Margaret Thatcher – Primeira-Ministra do Reino Unido de 1979 a 1990

A incerteza com o resultado das eleições majoritárias, cujo 1º turno já terá se realizado quando este artigo for para o ar, travou a economia praticamente ao longo de todo este ano de 2018. Empresas, investidores e consumidores ficaram com o “pé atrás” esperando para ver o que ia dar.

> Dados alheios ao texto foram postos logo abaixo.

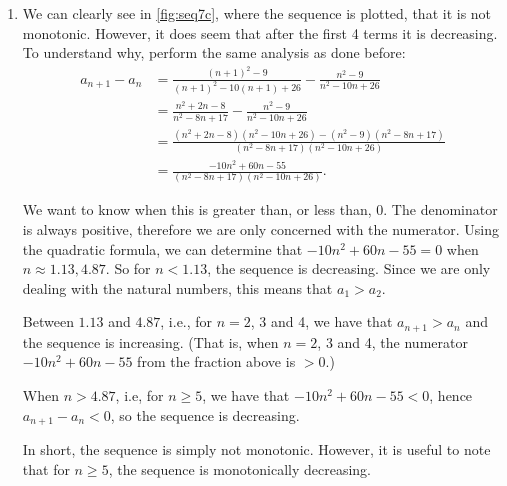 {\begin{enumerate}
Since $a_{n+1}-a_n>0$ for all $n$, we conclude the sequence is increasing.

\item
%
%
	We can clearly see in \autoref{fig:seq7c}, where the sequence is plotted, that it is not monotonic. However, it does seem that after the first 4 terms it is decreasing. To understand why, perform the same analysis as done before:
\begin{align*}
	a_{n+1}-a_n &= \frac{(n+1)^2-9}{(n+1)^2-10(n+1)+26} - \frac{n^2-9}{n^2-10n+26} \\	
	&= \frac{n^2+2n-8}{n^2-8n+17}-\frac{n^2-9}{n^2-10n+26}\\
	&= \frac{(n^2+2n-8)(n^2-10n+26)-(n^2-9)(n^2-8n+17)}{(n^2-8n+17)(n^2-10n+26)}\\
	&= \frac{-10n^2+60n-55}{(n^2-8n+17)(n^2-10n+26)}.
\end{align*}

We want to know when this is greater than, or less than, 0. The denominator is always positive, therefore we are only concerned with the numerator. Using the quadratic formula, we can determine that $-10n^2+60n-55=0$ when $n\approx 1.13, 4.87$. So for $n<1.13$, the sequence is decreasing. Since we are only dealing with the natural numbers, this means that $a_1 > a_2$.

Between $1.13$ and $4.87$, i.e., for $n=2$, 3 and 4, we have that $a_{n+1}>a_n$ and the sequence is increasing. (That is, when $n=2$, 3 and 4, the numerator $-10n^2+60n-55$ from the fraction above is $>0$.)

When $n> 4.87$, i.e, for $n\geq 5$, we have that $-10n^2+60n-55<0$, hence $a_{n+1}-a_n<0$, so the sequence is decreasing.

In short, the sequence is simply not monotonic. However, it is useful to note that for $n\geq 5$, the sequence is monotonically decreasing. 


\end{enumerate}}
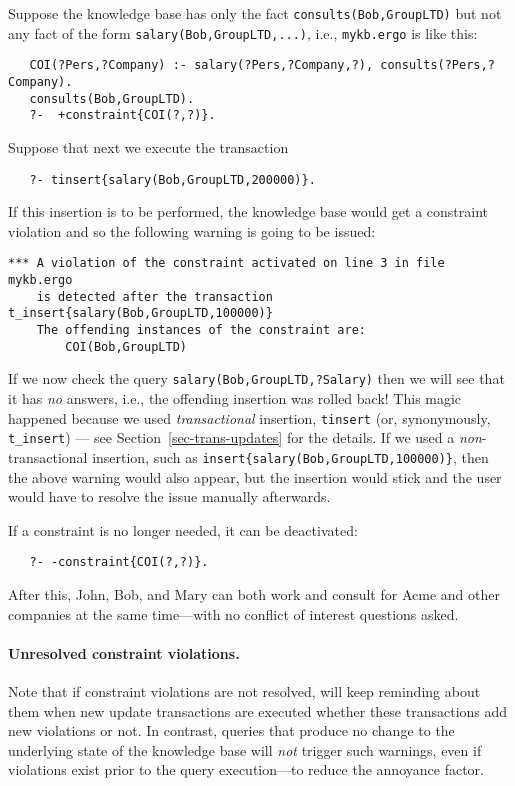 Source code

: Suppose the knowledge base has only the fact
\texttt{consults(Bob,GroupLTD)}
but not any fact of the form \texttt{salary(Bob,GroupLTD,...)}, i.e.,
\texttt{mykb.ergo} is like this:
\begin{verbatim}
   COI(?Pers,?Company) :- salary(?Pers,?Company,?), consults(?Pers,?Company).
   consults(Bob,GroupLTD).
   ?-  +constraint{COI(?,?)}.
\end{verbatim}
Suppose that next we execute the transaction
\begin{verbatim}
   ?- tinsert{salary(Bob,GroupLTD,200000)}.
\end{verbatim}
If this insertion is to be performed, the knowledge base would get a
constraint violation
and so the following warning is going to be issued:
\begin{verbatim}
*** A violation of the constraint activated on line 3 in file mykb.ergo
    is detected after the transaction t_insert{salary(Bob,GroupLTD,100000)}
    The offending instances of the constraint are:
        COI(Bob,GroupLTD)
\end{verbatim}
If we now check the query \texttt{salary(Bob,GroupLTD,?Salary)} then we will
see that it has \emph{no} answers,
i.e., the offending insertion was rolled back!
This magic happened because we used \emph{transactional} insertion,
\texttt{tinsert} (or, synonymously, \texttt{t\_insert}) --- see
Section~\ref{sec-trans-updates} for the details.
If we used  a \emph{non}-transactional insertion, such as 
\texttt{insert\{salary(Bob,GroupLTD,100000)\}}, then the above warning would
also appear, but the insertion would stick and the user would
have to resolve the issue manually afterwards.

If a constraint is no longer needed, it can be deactivated:
\begin{verbatim}
   ?- -constraint{COI(?,?)}.
\end{verbatim}
After this, John, Bob, and Mary can both work and consult for Acme and
other companies at the same time---with no conflict of interest questions
asked.

\paragraph{Unresolved constraint violations.}
Note that if constraint violations are not resolved, \ERGO will keep
reminding about them when new update transactions are executed whether
these transactions add new violations or not.
In contrast, queries that produce no change to the underlying state of the
knowledge
base will \emph{not} trigger such warnings, even if violations exist
prior to the query execution---to reduce
the annoyance factor.

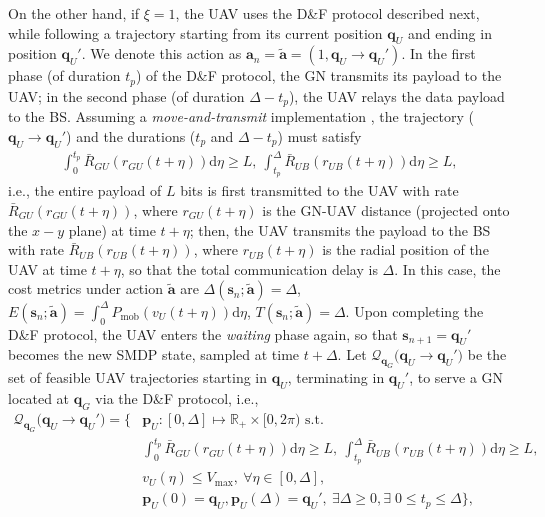 \documentclass[12pt, draftcls, onecolumn]{IEEEtran}
\theoremstyle{plain}
\theoremstyle{definition}
\theoremstyle{remark}
\begin{document}
On the other hand, if $\xi{=}1$, the UAV uses the D\&F protocol described next, while following a trajectory starting from its current position $\mathbf{q}_{U}$ and ending in position $\mathbf{q}_{U}'$. We denote this action as $\mathbf{a}_{n}{=}\mathbf{\tilde{a}}{=}(1,\mathbf{q}_{U}{\rightarrow}{\mathbf{q}}_{U}')$. In the first phase (of duration $t_{p}$) of the D\&F protocol, the GN transmits its payload to the UAV; in the second phase (of duration $\Delta{-}t_{p}$), the UAV relays the data payload to the BS. Assuming a \emph{move-and-transmit} implementation \cite{SCA}, the trajectory ($\mathbf{q}_{U}{\rightarrow}{\mathbf{q}}_{U}'$) and the durations ($t_{p}$ and $\Delta{-}t_{p}$) must satisfy
\begin{align}\label{eq:PLConst0}
	\int_{0}^{t_{p}} \bar{R}_{GU}(r_{GU}(t+\eta)) \mathrm d \eta \geq L, \ \int_{t_p}^{\Delta} \bar R_{UB}(r_{UB}(t+\eta)) \mathrm d \eta \geq L,
\end{align}
i.e., the entire payload of $L$ bits is first transmitted to the UAV with rate $\bar R_{GU}(r_{GU}(t{+}\eta))$, where $r_{GU}(t{+}{\eta})$ is the GN-UAV distance (projected onto the $x{-}y$ plane) at time $t{+}\eta$; then, the UAV transmits the payload to the BS with rate $\bar{R}_{UB}(r_{UB}(t{+}\eta))$, where $r_{UB}(t{+}\eta)$ is the radial position of the UAV at time $t{+}\eta$, so that the total communication delay is $\Delta$.  In this case, the cost metrics under action $\mathbf{\tilde{a}}$ are $\Delta(\mathbf{s}_{n};\mathbf{\tilde{a}}){=}\Delta$, $E(\mathbf{s}_{n};\mathbf{\tilde{a}}){=}\int_0^\Delta P_{\mathrm{mob}}\left(v_{U}(t{+}\eta)\right)\mathrm{d}\eta$, $T(\mathbf{s}_{n};\mathbf{\tilde{a}}){=}\Delta$. Upon completing the D\&F protocol, the UAV enters the \emph{waiting} phase again, so that $\mathbf{s}_{n{+}1}{=}\mathbf{q}_{U}'$ becomes the new SMDP state, sampled at time $t{+}\Delta$. Let $\mathcal{Q}_{\mathbf{q}_{G}}\big(\mathbf{q}_{U}{\rightarrow}{\mathbf{q}}_{U}'\big)$ be the set of feasible UAV trajectories starting in $\mathbf{q}_{U}$, terminating in $\mathbf{q}_{U}'$, to serve a GN located at $\mathbf{q}_{G}$ via the D\&F protocol, i.e.,
\begin{align}
	\mathcal{Q}_{\mathbf q_G} \big({\mathbf q}_U\rightarrow{\mathbf q}_U'\big) = \Big\{ &\mathbf{p}_{U} : 
	[0,\Delta] \mapsto \mathbb{R}_{+} \times[0,2\pi)\text{ s.t.}\\
	&\int_{0}^{t_{p}} \bar{R}_{GU}(r_{GU}(t+\eta)) \mathrm d \eta \geq L, \ \int_{t_p}^{\Delta} \bar R_{UB}(r_{UB}(t+\eta)) \mathrm d \eta \geq L, \label{eq:PLConst1}\tag{C.1}\\
	&v_U (\eta) \leq V_{\mathrm{max}},\ \forall\eta\in[0,\Delta],\label{eq:SpeedConst1}\tag{C.2}\\
	&\mathbf{p}_{U}(0) ={\mathbf q}_U, 
	\mathbf{p}_{U}(\Delta) ={\mathbf q}_U',\label{eq:IFConst1}\ \exists \Delta \geq 0, \exists\; 0 \leq t_p \leq \Delta 
	\Big\},
	\tag{C.3}
\end{align}
\end{document}
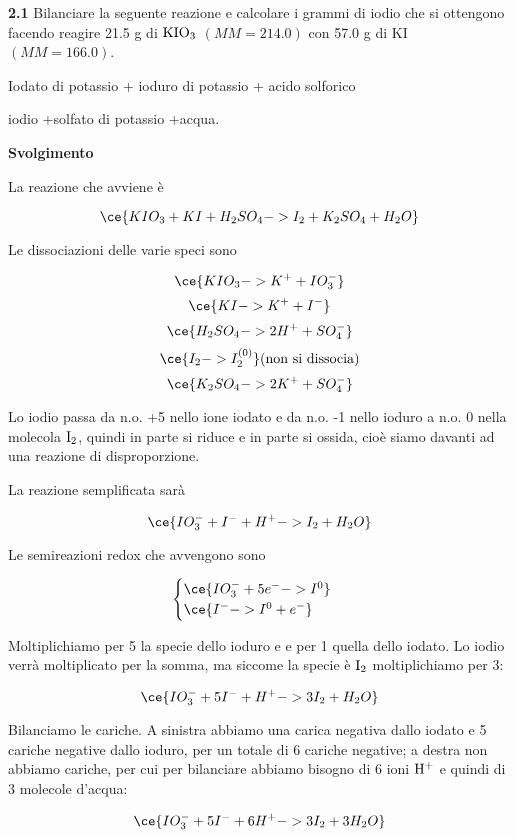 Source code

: \vspace{0.2cm}\textbf{2.1} Bilanciare la  seguente reazione e calcolare i grammi di iodio che si ottengono facendo reagire 21.5 g di $\rm KIO_3$ $(MM=214.0)$ con 57.0 g di KI $(MM=166.0)$.

\vspace{0.2cm}
\begin{center}Iodato di potassio + ioduro di potassio + acido solforico \ce{->}

\ce{->}iodio +solfato di potassio +acqua. 
\end{center}

\large\textbf{Svolgimento}\normalsize

\vspace{0.2cm}La reazione che avviene è

$$\ce{KIO_3 + KI + H_2SO_4 -> I_2 + K_2SO_4 + H_2O}$$

Le dissociazioni delle varie speci sono

$$\ce{KIO_3 -> K^+ + IO_3^-}$$
$$\ce{KI -> K^+ + I^-}$$
$$\ce{H_2SO_4 -> 2H^+ + SO_4^-}$$
$$\ce{I_2 -> I_2^{(0)}}\text{(non si dissocia)}$$
$$\ce{K_2SO_4 -> 2K^+ + SO_4^-}$$

Lo iodio passa da n.o. +5 nello ione iodato e da n.o. -1 nello ioduro a n.o. 0 nella molecola $\rm I_2$, quindi in parte si riduce e in parte si ossida, cioè siamo davanti ad una reazione di disproporzione.

La reazione semplificata sarà

$$\ce{IO_3^- + I^- + H^+ -> I_2 + H_2O}$$

Le semireazioni redox che avvengono sono 

$$\begin{cases}
    \ce{IO_3^- + 5e^-  -> I^0}\\
    \ce{I^- -> I^0 + e^-}
\end{cases}$$

Moltiplichiamo per 5 la specie dello ioduro e e per 1 quella dello iodato. Lo iodio verrà moltiplicato per la somma, ma siccome la specie è $\rm I_2$ moltiplichiamo per 3:

$$\ce{IO_3^- + 5I^- + H^+ -> 3I_2 + H_2O}$$

Bilanciamo le cariche. A sinistra abbiamo una carica negativa dallo iodato e 5 cariche negative dallo ioduro, per un totale di 6 cariche negative; a destra non abbiamo cariche, per cui per bilanciare abbiamo bisogno di 6 ioni $\rm H^+$ e quindi di 3 molecole d'acqua:

$$\ce{IO_3^- + 5I^- + 6H^+ -> 3I_2 + 3H_2O}$$

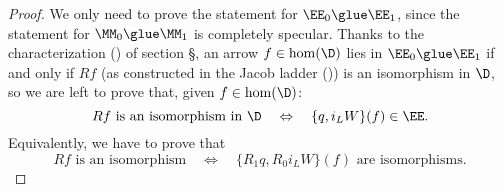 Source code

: \begin{proof}
We only need to prove the statement for $\EE_0\glue\EE_1$, since the statement for $\MM_0\glue\MM_1$ is completely specular. Thanks to the characterization () of section \S{}, an arrow $f\in\hom(\D)$ lies in $\EE_0\glue \EE_1$ if and only if $Rf$ (as constructed in the Jacob ladder ()) is an isomorphism in $\D$, so we are left to prove that, given $f\in\hom(\D)$:
\[
\text{$Rf$ is an isomorphism in $\D$}\quad\Leftrightarrow\quad 
\text{$\{q, i_LW\}(f)\in \EE$}.
\]
Equivalently, we have to prove that
\[
\text{$Rf$ is an isomorphism}\quad\Leftrightarrow\quad 
\text{$\{R_1q, R_0i_LW\}(f)$ are isomorphisms}.
\]

%

\end{proof}
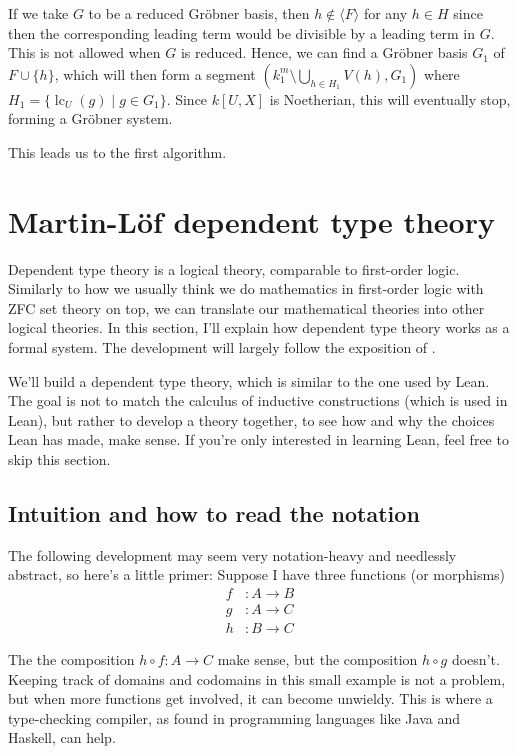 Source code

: \documentclass[a4paper, 12pt]{article}
\DeclareMathOperator{\LC}{lc}
\theoremstyle{changedot}
\theoremstyle{changedotbreak}
\theoremstyle{nonumberplain}
\begin{document}
If we take $G$ to be a reduced Gröbner basis, then $h \notin \langle F \rangle$ for any $h \in H$ since then the corresponding leading term would be divisible by a leading term in $G$. This is not allowed when $G$ is reduced. Hence, we can find a Gröbner basis $G_{1}$ of $F \cup \{h\}$, which will then form a segment $(k_{1}^{m} \setminus \bigcup_{h \in H_{1}} V(h), G_{1})$ where $H_{1} = \{\LC_{U}(g) \mid g \in G_{1}\}$. Since $k[U, X]$ is Noetherian, this will eventually stop, forming a Gröbner system.

This leads us to the first algorithm.


\section{Martin-Löf dependent type theory}\label{sec:tt}
Dependent type theory is a logical theory, comparable to first-order logic. Similarly to how we usually think we do mathematics in first-order logic with ZFC set theory on top, we can translate our mathematical theories into other logical theories. In this section, I'll explain how dependent type theory works as a formal system. The development will largely follow the exposition of \cite{rijke2022introduction}.

We'll build a dependent type theory, which is similar to the one used by Lean. The goal is not to match the calculus of inductive constructions (which is used in Lean), but rather to develop a theory together, to see how and why the choices Lean has made, make sense. If you're only interested in learning Lean, feel free to skip this section.

\subsection{Intuition and how to read the notation}
The following development may seem very notation-heavy and needlessly abstract, so here's a little primer: Suppose I have three functions (or morphisms)
\begin{align*}
  f &: A \to B \\
  g &: A \to C \\
  h &: B \to C
\end{align*}

The the composition $h \circ f : A \to C$ make sense, but the composition $h \circ g$ doesn't. Keeping track of domains and codomains in this small example is not a problem, but when more functions get involved, it can become unwieldy. This is where a type-checking compiler, as found in programming languages like Java and Haskell, can help.
\end{document}
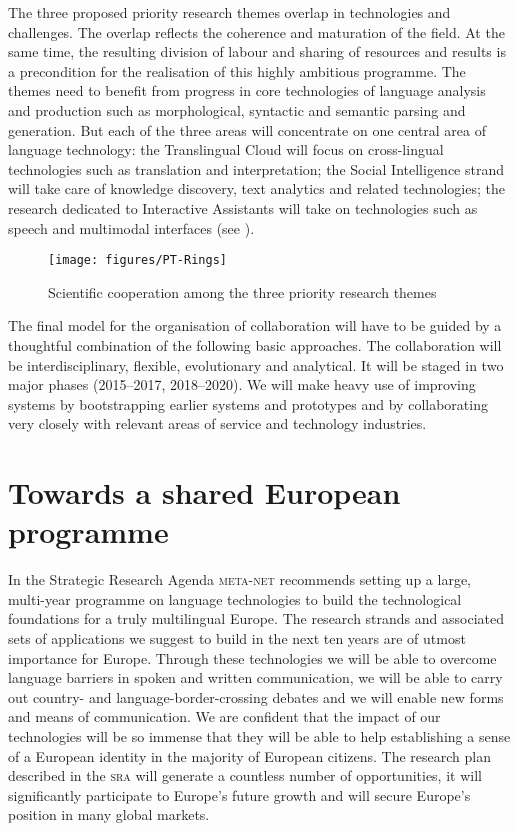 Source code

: \documentclass[output=paper]{LSP/langsci}
\begin{document}
The three proposed priority research themes overlap in technologies
and challenges. The overlap reflects the coherence and maturation of
the field. At the same time, the resulting division of labour and
sharing of resources and results is a precondition for the realisation
of this highly ambitious programme. The themes need to benefit from
progress in core technologies of language analysis and production such
as morphological, syntactic and semantic parsing and generation. But
each of the three areas will concentrate on one central area of
language technology: the Translingual Cloud will focus on
cross-lingual technologies such as translation and interpretation; the
Social Intelligence strand will take care of knowledge discovery, text
analytics and related technologies; the research dedicated to
Interactive Assistants will take on technologies such as speech and
multimodal interfaces (see ).

\begin{figure*}[htb]
  \center
  \texttt{[image: figures/PT-Rings]}
  \caption{Scientific cooperation among the three priority research themes}
  \label{fig:priority-themes}
\end{figure*}

\newpage %
The final model for the organisation of collaboration will have to be
guided by a thoughtful combination of the following basic
approaches. The collaboration will be interdisciplinary, flexible,
evolutionary and analytical. It will be staged in two major phases
(2015--2017, 2018--2020). We will make heavy use of improving systems
by bootstrapping earlier systems and prototypes and by collaborating
very closely with relevant areas of service and technology industries.

\section{Towards a shared European programme}
\label{sec:summary}

In the Strategic Research Agenda \textsc{meta-net} recommends setting up a
large, multi-year programme on language technologies to build the
technological foundations for a truly multilingual Europe. The
research strands and associated sets of applications we suggest to
build in the next ten years are of utmost importance for
Europe. Through these technologies we will be able to overcome
language barriers in spoken and written communication, we will be able
to carry out country- and language-border-crossing debates and we will
enable new forms and means of communication. We are confident that the
impact of our technologies will be so immense that they will be able
to help establishing a sense of a European identity in the majority of
European citizens. The research plan described in the \textsc{sra} will
generate a countless number of opportunities, it will significantly
participate to Europe's future growth and will secure Europe's
position in many global markets.
\end{document}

Entretanto, já sabemos de antemão que a recuperação da economia não será fácil, qualquer que seja o novo governo, pois o quadro é assustador como demonstram alguns indicadores.

Matéria publicada no caderno de Economia do jornal O Globo, intitulada “2018, o ano em que a economia anda de lado”, com participação dos economistas do IEDI, indica de forma transparente os seis sinais de estagnação que vive nosso país atualmente:

1.  PRODUÇÃO INDUSTRIAL E DE SERVIÇOS EM QUEDA: no mês de Jul/2018, a indústria caiu 0,2% e o volume de serviços prestados encolheu 2,2% em relação ao mês anterior; A falta de clareza sobre o longo prazo reduziu o nível de confiança levando os empresários a postergarem suas decisões de investimentos;

2.  VENDAS NO VAREJO ADIADAS: no mês de Jul/2018, as vendas no varejo caíram 0,4% em relação ao mês anterior; O consumidor perdeu a confiança para gastar desde a greve dos caminhoneiros em Mai/2018: roupas, sapatos e eletrodomésticos estão em compasso de espera; O consumo ficou restrito principalmente a alimentos e remédios;

3.  ÍNDICE DE CONFIANÇA EM QUEDA: a prévia de Set/2018 aponta para uma queda de 2,9 pontos, nível mais baixo há doze meses; A incerteza fez o dólar disparar, subindo quase 30% no ano, e jogando fora do radar de investidores empresas com dívidas na moeda americana ou com ações negociadas na bolsa;

4.  RECURSOS PARADOS EM FUNDOS DE INVESTIMENTOS: o estoque dos fundos de “private equity” em Set/2018 eram de R$ 36 bilhões, alta de apenas 20% no ano, indicando paralisação dos investimentos;

5.  LANÇAMENTOS DE AÇÕES EM BOLSA ADIADOS: em 2017 foram movimentados R$ 21,8 bilhões em 26 operações de lançamento de ações; este ano foram somente R$6,7 bilhões em 3 operações; Pelo menos onze empresas cancelaram ou adiaram IPO na bolsa, em 2018;

6.  RISCO BRASIL EM ASCENÇÃO: de Dez/2017 para Set/2018, o CDS (credit default swap) subiu de 162 para 264 pontos; Em 2017 o saldo do volume de investimentos estrangeiros na bolsa foi de R$ 14,6 bilhões; Até Set/2018, os investidores estrangeiros já retiraram R$ 1,7 bilhões da B3; De acordo com o Boletim Focus a previsão de investimento estrangeiro direto em 2018 caiu de US 80 bilhões para US$ 67 bilhões.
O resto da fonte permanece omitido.